Question

Consider again the situation described in Example 8.2.3. How small wouldσ2 need to be in order for Pr(Y≤0.09)≥0.9?

Short answer

\({\sigma ^2} \le 0.0563\)

Step-by-step solution

Given information

The concentration of lactic acid in several chunks of cheese is independent of normal random variables with mean μand variance\({\sigma ^2}\).

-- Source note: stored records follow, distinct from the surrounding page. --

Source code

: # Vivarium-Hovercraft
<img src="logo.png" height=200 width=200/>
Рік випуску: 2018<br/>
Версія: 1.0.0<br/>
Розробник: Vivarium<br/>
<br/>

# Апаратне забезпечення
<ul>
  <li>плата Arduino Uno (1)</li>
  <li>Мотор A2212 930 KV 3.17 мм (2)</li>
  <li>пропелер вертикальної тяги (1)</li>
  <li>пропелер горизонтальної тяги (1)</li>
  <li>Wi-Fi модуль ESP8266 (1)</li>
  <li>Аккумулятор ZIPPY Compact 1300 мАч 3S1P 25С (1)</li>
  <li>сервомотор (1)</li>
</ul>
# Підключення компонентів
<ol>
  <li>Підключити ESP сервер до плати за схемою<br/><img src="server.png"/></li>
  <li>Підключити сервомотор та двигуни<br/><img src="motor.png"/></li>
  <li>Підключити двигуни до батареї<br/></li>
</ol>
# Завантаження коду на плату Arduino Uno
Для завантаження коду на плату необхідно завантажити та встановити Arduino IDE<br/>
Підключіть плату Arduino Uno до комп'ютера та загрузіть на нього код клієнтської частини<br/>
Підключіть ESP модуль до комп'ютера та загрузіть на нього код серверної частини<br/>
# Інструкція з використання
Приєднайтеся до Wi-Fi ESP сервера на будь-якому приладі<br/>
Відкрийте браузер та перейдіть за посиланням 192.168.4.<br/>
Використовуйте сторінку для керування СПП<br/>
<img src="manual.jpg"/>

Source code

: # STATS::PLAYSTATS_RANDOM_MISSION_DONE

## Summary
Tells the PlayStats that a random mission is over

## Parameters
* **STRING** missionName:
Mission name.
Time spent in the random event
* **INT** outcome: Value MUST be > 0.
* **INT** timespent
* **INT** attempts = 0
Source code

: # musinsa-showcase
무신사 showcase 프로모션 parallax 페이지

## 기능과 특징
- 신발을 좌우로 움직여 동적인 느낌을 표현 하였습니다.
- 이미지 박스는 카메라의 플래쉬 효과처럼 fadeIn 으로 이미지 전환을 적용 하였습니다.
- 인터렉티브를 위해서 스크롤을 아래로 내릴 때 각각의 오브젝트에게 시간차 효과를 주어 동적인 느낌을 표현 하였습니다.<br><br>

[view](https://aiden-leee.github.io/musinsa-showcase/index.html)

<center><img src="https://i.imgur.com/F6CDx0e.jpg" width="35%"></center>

Calculate the probability 

Generally, for \({\sigma ^2}\),

\(P\left( {Y \le 0.09} \right) = P\left( {W \le \frac{{10 \times 0.09}}{{{\sigma ^2}}}} \right)\)

Where \(W = \frac{{10Y}}{{{\sigma ^2}}}\)has \({\chi ^2}\)distribution with d.f 10.

\(P\left( {Y \le 0.09} \right)\) is at least 0.9 if \(\frac{{0.9}}{{{\sigma ^2}}}\) is at least the 0.9 quantile of the \({\chi ^2}\)distribution with d.f 10.

This quantile is 15.99, so\(\frac{{0.9}}{{{\sigma ^2}}} \ge 15.99\)is equivalent to\({\sigma ^2} \le 0.0563\).

Hence, \({\sigma ^2} \le 0.0563\).